O, onbekende! 'k zag u ééns toch: 'k was... vijf jaren? -
hoog was uw kapsel, zwart, met enkle grijze haren,
krachtig uw neus, uw voorhoofd, als uw kapsel, hoog.
Vóor een psyché met gouden boord die trouwlijk kaatste
terug uw beeld dat zich tweevoud, tweezijdig, plaatste -
bloot tot het middel - in mijn starend kinderoog.
| |
De bezitting
De vijver ligt begroeid; het water is doorweven
met slierten groen en bruin; een voetstuk puilt,
waarop geen beeld, grauw cement, zwart bevuild.
Hoe lang heeft men den tuinman hier geen loon gegeven?

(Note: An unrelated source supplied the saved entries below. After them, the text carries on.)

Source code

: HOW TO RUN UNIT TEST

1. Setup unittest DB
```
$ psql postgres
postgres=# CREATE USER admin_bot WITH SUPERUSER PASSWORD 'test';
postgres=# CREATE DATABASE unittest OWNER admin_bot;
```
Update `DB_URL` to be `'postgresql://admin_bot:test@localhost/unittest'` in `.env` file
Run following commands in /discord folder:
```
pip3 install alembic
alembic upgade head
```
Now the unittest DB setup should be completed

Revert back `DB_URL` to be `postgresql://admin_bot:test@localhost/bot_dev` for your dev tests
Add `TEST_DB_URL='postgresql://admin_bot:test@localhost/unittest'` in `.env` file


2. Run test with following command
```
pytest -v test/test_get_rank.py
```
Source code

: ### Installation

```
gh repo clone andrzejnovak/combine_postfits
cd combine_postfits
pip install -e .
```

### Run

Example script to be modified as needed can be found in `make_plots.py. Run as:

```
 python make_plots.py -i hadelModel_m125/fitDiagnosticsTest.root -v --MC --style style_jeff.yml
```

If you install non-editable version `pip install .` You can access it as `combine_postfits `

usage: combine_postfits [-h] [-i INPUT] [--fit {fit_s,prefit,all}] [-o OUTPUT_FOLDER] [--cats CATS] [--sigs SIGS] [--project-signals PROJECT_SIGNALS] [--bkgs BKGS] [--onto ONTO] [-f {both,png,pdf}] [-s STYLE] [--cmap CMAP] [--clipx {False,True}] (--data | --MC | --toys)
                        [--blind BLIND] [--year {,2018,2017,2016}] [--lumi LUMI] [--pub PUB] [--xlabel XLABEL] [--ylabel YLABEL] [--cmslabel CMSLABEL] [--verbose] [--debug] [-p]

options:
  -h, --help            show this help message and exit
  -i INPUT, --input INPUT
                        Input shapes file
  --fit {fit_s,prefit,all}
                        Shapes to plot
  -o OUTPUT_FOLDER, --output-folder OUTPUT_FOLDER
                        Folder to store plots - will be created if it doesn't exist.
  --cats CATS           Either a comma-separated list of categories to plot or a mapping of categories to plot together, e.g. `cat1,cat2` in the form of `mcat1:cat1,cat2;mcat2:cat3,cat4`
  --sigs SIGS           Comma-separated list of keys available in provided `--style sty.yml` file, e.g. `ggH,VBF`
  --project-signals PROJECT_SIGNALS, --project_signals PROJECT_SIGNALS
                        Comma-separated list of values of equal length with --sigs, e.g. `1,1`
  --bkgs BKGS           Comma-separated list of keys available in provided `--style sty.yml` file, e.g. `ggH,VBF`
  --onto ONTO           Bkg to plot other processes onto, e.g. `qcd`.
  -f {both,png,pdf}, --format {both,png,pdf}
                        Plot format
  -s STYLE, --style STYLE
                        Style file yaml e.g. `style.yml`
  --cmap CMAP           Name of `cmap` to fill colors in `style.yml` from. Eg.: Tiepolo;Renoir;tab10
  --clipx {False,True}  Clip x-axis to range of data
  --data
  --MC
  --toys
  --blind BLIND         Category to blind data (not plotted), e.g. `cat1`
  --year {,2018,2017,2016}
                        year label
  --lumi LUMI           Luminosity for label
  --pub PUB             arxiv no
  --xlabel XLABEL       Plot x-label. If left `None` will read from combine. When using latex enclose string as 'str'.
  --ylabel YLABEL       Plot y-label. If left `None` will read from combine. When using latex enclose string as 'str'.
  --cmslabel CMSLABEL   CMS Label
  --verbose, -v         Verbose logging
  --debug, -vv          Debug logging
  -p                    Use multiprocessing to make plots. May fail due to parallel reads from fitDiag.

Er moet een tuinman zijn, want er is leven
nog in het park: een verre klop; die spade schuilt
maar half in 't hooge gras... Twee oogen, roodbehuild,
een lang wit lichaam dat komt langs de boomen zweven...

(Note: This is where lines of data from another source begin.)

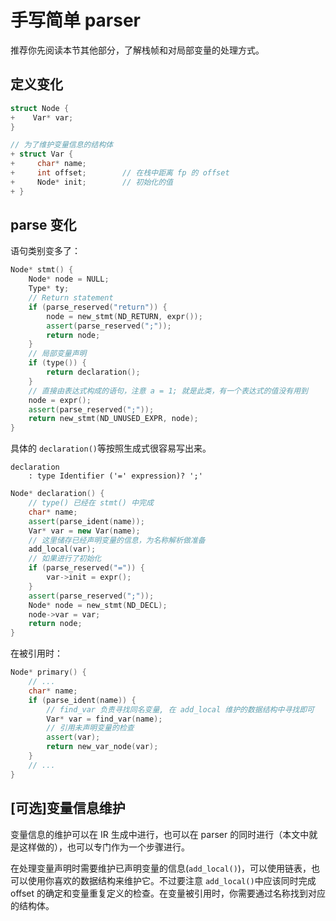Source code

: # 手写简单 parser

推荐你先阅读本节其他部分，了解栈帧和对局部变量的处理方式。

## 定义变化

```cpp
struct Node {
+    Var* var;
}

// 为了维护变量信息的结构体
+ struct Var {
+     char* name;
+     int offset;        // 在栈中距离 fp 的 offset
+     Node* init;        // 初始化的值
+ }
```

## parse 变化

语句类别变多了：

```cpp
Node* stmt() {
    Node* node = NULL;
    Type* ty;
    // Return statement
    if (parse_reserved("return")) {   
        node = new_stmt(ND_RETURN, expr());
        assert(parse_reserved(";"));
        return node;
    }
    // 局部变量声明
    if (type()) {
        return declaration();
    }
    // 直接由表达式构成的语句，注意 a = 1; 就是此类，有一个表达式的值没有用到
    node = expr();
    assert(parse_reserved(";"));
    return new_stmt(ND_UNUSED_EXPR, node);
}
```

具体的 `declaration()`等按照生成式很容易写出来。

```text
declaration
    : type Identifier ('=' expression)? ';'
```

```cpp
Node* declaration() {
    // type() 已经在 stmt() 中完成
    char* name;
    assert(parse_ident(name));
    Var* var = new Var(name);
    // 这里储存已经声明变量的信息，为名称解析做准备
    add_local(var);                
    // 如果进行了初始化
    if (parse_reserved("=")) {
        var->init = expr();
    }
    assert(parse_reserved(";"));
    Node* node = new_stmt(ND_DECL);
    node->var = var;
    return node;
}
```

在被引用时：

```cpp
Node* primary() {
    // ...
    char* name;
    if (parse_ident(name)) {
        // find_var 负责寻找同名变量, 在 add_local 维护的数据结构中寻找即可
        Var* var = find_var(name);
        // 引用未声明变量的检查
        assert(var);
        return new_var_node(var);
    }
    // ...
}
```

## \[可选\]变量信息维护

变量信息的维护可以在 IR 生成中进行，也可以在 parser 的同时进行（本文中就是这样做的），也可以专门作为一个步骤进行。

在处理变量声明时需要维护已声明变量的信息\(`add_local()`\)，可以使用链表，也可以使用你喜欢的数据结构来维护它。不过要注意 `add_local()`中应该同时完成 offset 的确定和变量重复定义的检查。在变量被引用时，你需要通过名称找到对应的结构体。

Dat 's al. Dat alleen leeft hier nog. Dat dwaalt alleen
door deez bezitting, vrouw of fee, met slappe schreên.
Vermoedlijk vrouw; een fee heeft àndre mooglijkheden.
Een fee is vroolijker en zonder eigendom
drukkend op haar. Zoo'n park, waarin een kom
ièts schooner water, houdt een rustig mensch tevreden.
| |
| |
| |
De dorpsschoone
Het meisje met de roode krullen dat
niet meer is dan de dochter van den molenaar -
waarom is, bij zoo vol een keurslijf, nat
haar wang, zoo dikwijls, en haar glimlach raar?

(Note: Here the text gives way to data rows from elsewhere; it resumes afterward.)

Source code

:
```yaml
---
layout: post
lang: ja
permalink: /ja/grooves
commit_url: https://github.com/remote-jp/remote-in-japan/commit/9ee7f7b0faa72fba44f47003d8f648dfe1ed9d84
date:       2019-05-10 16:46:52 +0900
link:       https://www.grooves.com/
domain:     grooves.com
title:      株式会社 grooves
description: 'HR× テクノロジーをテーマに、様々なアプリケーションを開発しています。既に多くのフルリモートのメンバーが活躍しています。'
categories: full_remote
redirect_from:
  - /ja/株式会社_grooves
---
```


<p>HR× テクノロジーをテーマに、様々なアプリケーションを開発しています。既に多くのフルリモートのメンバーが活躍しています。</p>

Men zegt dat bleeke Jozef tienmaal bad,
pijnlijk en lang, om één lok vlammend haar;
doch dat zij weigren blijft omdat in haar
steeds rijdt de heer die paard-rijdt naar de stad.
O meisje, lach toch! dat niet ik die heer
ben die je hart won met zijn paardje-rijden,
die je rood hartje en roode krullen won.
Want 't vrees: verzoeking brandde mij zoo zeer,
dat 'k in je valsche vlamme' een ware vlam liet glijden
en vlàmmen je valsch hoofdje, o! als een wàre zon!
| |
Platen aan den wand
De kleuren zijn verkeerd op deze prent:
violen mogen niet naar amber geuren.
Hoe komt zoo'n man den hemel groen te kleuren
en zwart de maan? Wie is die rare vent?
Voordat Mevrouw zich aan dat plaatje went
kan zelfs de veldwachter een haas bekeuren.
Zij wil haar naam niet door de modder sleuren
en spreekt slechts over zaken die zij kènt.
Doch hier: deez ridder, op dit snuivend paard,
die rijdt door 't land, verwoestend graan en hoeven,
en dien men kent aan helm, kuras en zwaard;
deez ijzren held door 't vlammend dorp belicht, -
hij heeft, per slot, zelfs Rosa kan het proeven,
Mevrouw gemaakt en haar kasteel gesticht.